**EXERCISE DETAILS**
Every line from the one with "4 &0 &0 &0 &0" to the final line of the records should be printed exactly as it is, with pictures left out.
***** PROVIDED ENTRIES *****
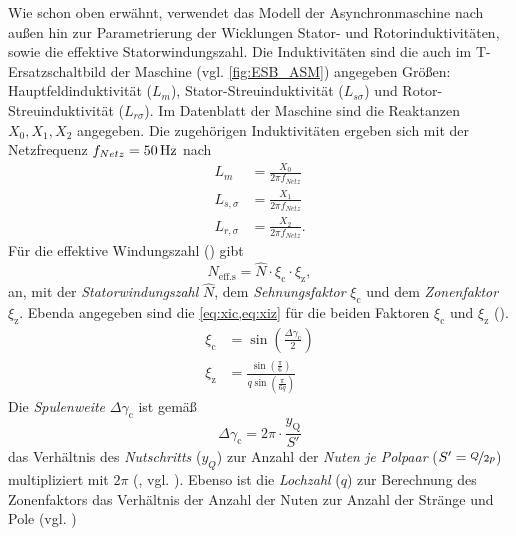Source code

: Wie schon oben erwähnt, verwendet das Modell der Asynchronmaschine nach außen hin zur Parametrierung der Wicklungen Stator- und Rotorinduktivitäten, sowie die effektive Statorwindungszahl. Die Induktivitäten sind die auch im T-Ersatzschaltbild der Maschine (vgl. \cref{fig:ESB_ASM}) angegeben Größen: Hauptfeldinduktivität (\(L_m\)), Stator-Streuinduktivität (\(L_{s\sigma}\)) und Rotor-Streuinduktivität (\(L_{r\sigma}\)). Im Datenblatt der Maschine sind die Reaktanzen \(X_0, X_1, X_2\) angegeben. Die zugehörigen Induktivitäten ergeben sich mit der Netzfrequenz \(f_{Netz}=\unit[50]{\mathrm{Hz}}\) nach
\begin{align}
    L_m &= \frac{X_0}{2\pi f_{Netz}} \\
    L_{s,\sigma} &= \frac{X_1}{2\pi f_{Netz}} \\
    L_{r,\sigma} &= \frac{X_2}{2\pi f_{Netz}}.
\end{align}
Für die effektive Windungszahl () gibt \cite[S. 217]{kralModelicaObjektorientierteModellbildung2019}
\begin{equation}
    N_{\mathrm{eff. s}} = \hat{N}\cdot\xi_{\mathrm{c}}\cdot\xi_{\mathrm{z}}\label{eq:effStatorTurns},
\end{equation}
an, mit der \emph{Statorwindungszahl} \(\hat{N}\), dem \emph{Sehnungsfaktor} \(\xi _{\mathrm{c}}\) und dem \emph{Zonenfaktor} \(\xi _{\mathrm{z}}\). Ebenda angegeben sind die \cref{eq:xic,eq:xiz} für die beiden Faktoren \(\xi _{\mathrm{c}}\) und \(\xi_{\mathrm{z}}\) (\cite[S. 165, S. 217]{kralModelicaObjektorientierteModellbildung2019}).
\begin{align}
    \xi _{\mathrm{c}} &= \sin(\frac{\Delta\gamma _{\mathrm{c}}}{2}) \label{eq:xic}\\
    \xi _{\mathrm{z}} &= \frac{\sin(\frac{\pi}{6})}{q\sin(\frac{\pi}{6q})}\label{eq:xiz}
\end{align}
Die \emph{Spulenweite} \(\Delta\gamma _{\mathrm{c}}\) ist gemäß
\begin{equation}
    \Delta\gamma _{\mathrm{c}} = 2\pi\cdot\frac{y _{\mathrm{Q}}}{S'}
\end{equation}
das Verhältnis des \emph{Nutschritts} (\(y_Q\)) zur Anzahl der \emph{Nuten je Polpaar} (\(S'=\nicefrac{Q}{2p}\)) multipliziert mit \(2\pi\) (\cite[S. 168, S. 161]{kralModelicaObjektorientierteModellbildung2019}, vgl. \cite[S. 76, S. 119]{binderElektrischeMaschinenUnd2012}). Ebenso ist die \emph{Lochzahl} (\(q\)) zur Berechnung des Zonenfaktors das Verhältnis der Anzahl der Nuten zur Anzahl der Stränge und Pole (vgl. \cite[S. 151]{kralModelicaObjektorientierteModellbildung2019})
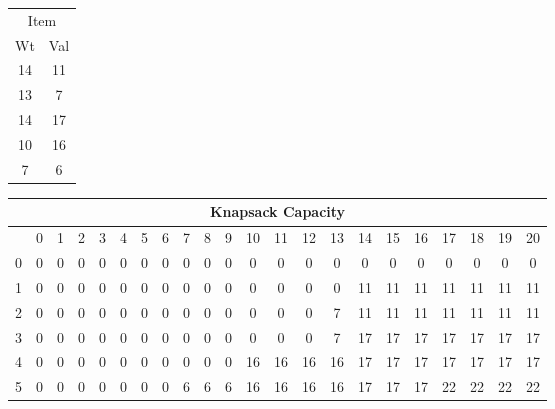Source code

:\documentclass[12pt]{article}
\begin{document}
\begin{tabular}{cc}
\\
\multicolumn{2}{c}{Item}\\
Wt & Val\\\hline
14 & 11 \\\hline
13 &7 \\\hline
14 & 17 \\\hline
10 & 16 \\\hline
7 & 6 \\\hline
\end{tabular}
\begin{tabular}{|c|c|c|c|c|c|c|c|c|c|c|c|c|c|c|c|c|c|c|c|c|c|}
\multicolumn{22}{c}{Knapsack Capacity}\\\hline
   &0 &1 &2 &3 &4 &5 &6 &7 &8 &9 &10 &11 &12 &13 &14 &15 &16 &17 &18 &19 &20\\\hline0 &0 &0 &0 &0 &0 &0 &0 &0 &0 &0 &0 &0 &0 &0 &0 &0 &0 &0 &0 &0 &0 \\\hline
1 &0 &0 &0 &0 &0 &0 &0 &0 &0 &0 &0 &0 &0 &0 &11 &11 &11 &11 &11 &11 &11 \\\hline
2 &0 &0 &0 &0 &0 &0 &0 &0 &0 &0 &0 &0 &0 &7 &11 &11 &11 &11 &11 &11 &11 \\\hline
3 &0 &0 &0 &0 &0 &0 &0 &0 &0 &0 &0 &0 &0 &7 &17 &17 &17 &17 &17 &17 &17 \\\hline
4 &0 &0 &0 &0 &0 &0 &0 &0 &0 &0 &16 &16 &16 &16 &17 &17 &17 &17 &17 &17 &17 \\\hline
5 &0 &0 &0 &0 &0 &0 &0 &6 &6 &6 &16 &16 &16 &16 &17 &17 &17 &22 &22 &22 &22 \\\hline

\end{tabular}
\end{document}
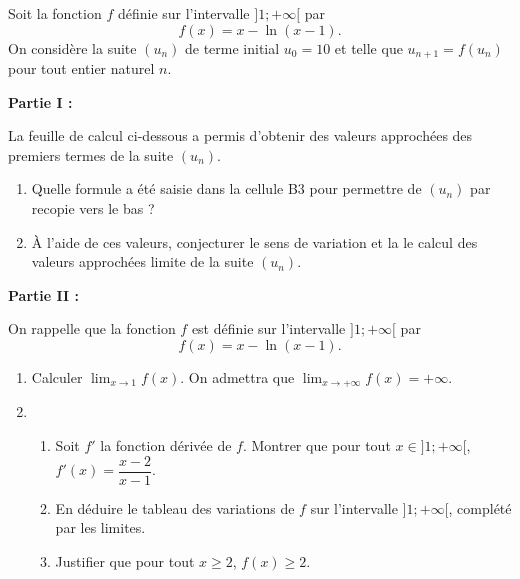 Soit la fonction $f$ définie sur l'intervalle $]1; +\infty[$ par \[f(x) = x - \ln (x - 1).\]
%
On considère la suite $\left(u_n\right)$ de terme initial $u_0 = 10$ et telle que $u_{n+1} = f\left(u_n\right)$ pour tout entier naturel $n$.

\bigskip

\textbf{Partie I :}

\medskip

La feuille de calcul ci-dessous a permis d'obtenir des valeurs approchées des premiers termes de la suite $\left(u_n\right)$.

\begin{center}
\end{center}

\begin{enumerate}
	\item Quelle formule a été saisie dans la cellule B3 pour permettre de $\left(u_n\right)$ par recopie vers le bas ?
	\item À l'aide de ces valeurs, conjecturer le sens de variation et la le calcul des valeurs approchées limite de la suite $\left(u_n\right)$.
\end{enumerate}

\textbf{Partie II :}

\medskip

On rappelle que la fonction $f$ est définie sur l'intervalle $]1; +\infty[$ par \[f(x) = x - \ln (x - 1).\]

\begin{enumerate}
	\item Calculer $\displaystyle\lim_{x \to 1} f(x)$. On admettra que $\displaystyle\lim_{x \to + \infty} f(x) = + \infty$.
	\item  
	\begin{enumerate}
		\item Soit $f'$ la fonction dérivée de $f$. Montrer que pour tout $x \in ]1; +\infty[$, $f'(x) = \dfrac{x - 2}{x - 1}$.
		\item En déduire le tableau des variations de $f$ sur l'intervalle $]1; +\infty[$, complété par les limites.
		\item Justifier que pour tout $x \geqslant  2$, $f(x) \geqslant  2$.
	\end{enumerate}
\end{enumerate}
*****
**EXERCISE OUTPUT**
4 &0 &0 &0 &0 &0 &0 &0 &0 &0 &0 &16 &16 &16 &16 &17 &17 &17 &17 &17 &17 &17 \\\hline
5 &0 &0 &0 &0 &0 &0 &0 &6 &6 &6 &16 &16 &16 &16 &17 &17 &17 &22 &22 &22 &22 \\\hline

\end{tabular}
\end{document}
 Soit la fonction $f$ définie sur l'intervalle $]1; +\infty[$ par \[f(x) = x - \ln (x - 1).\]
%
On considère la suite $\left(u_n\right)$ de terme initial $u_0 = 10$ et telle que $u_{n+1} = f\left(u_n\right)$ pour tout entier naturel $n$.

\bigskip

\textbf{Partie I :}

\medskip

La feuille de calcul ci-dessous a permis d'obtenir des valeurs approchées des premiers termes de la suite $\left(u_n\right)$.

\begin{center}
\end{center}

\begin{enumerate}
	\item Quelle formule a été saisie dans la cellule B3 pour permettre de $\left(u_n\right)$ par recopie vers le bas ?
	\item À l'aide de ces valeurs, conjecturer le sens de variation et la le calcul des valeurs approchées limite de la suite $\left(u_n\right)$.
\end{enumerate}

\textbf{Partie II :}

\medskip

On rappelle que la fonction $f$ est définie sur l'intervalle $]1; +\infty[$ par \[f(x) = x - \ln (x - 1).\]

\begin{enumerate}
	\item Calculer $\displaystyle\lim_{x \to 1} f(x)$. On admettra que $\displaystyle\lim_{x \to + \infty} f(x) = + \infty$.
	\item  
	\begin{enumerate}
		\item Soit $f'$ la fonction dérivée de $f$. Montrer que pour tout $x \in ]1; +\infty[$, $f'(x) = \dfrac{x - 2}{x - 1}$.
		\item En déduire le tableau des variations de $f$ sur l'intervalle $]1; +\infty[$, complété par les limites.
		\item Justifier que pour tout $x \geqslant  2$, $f(x) \geqslant  2$.
	\end{enumerate}
\end{enumerate}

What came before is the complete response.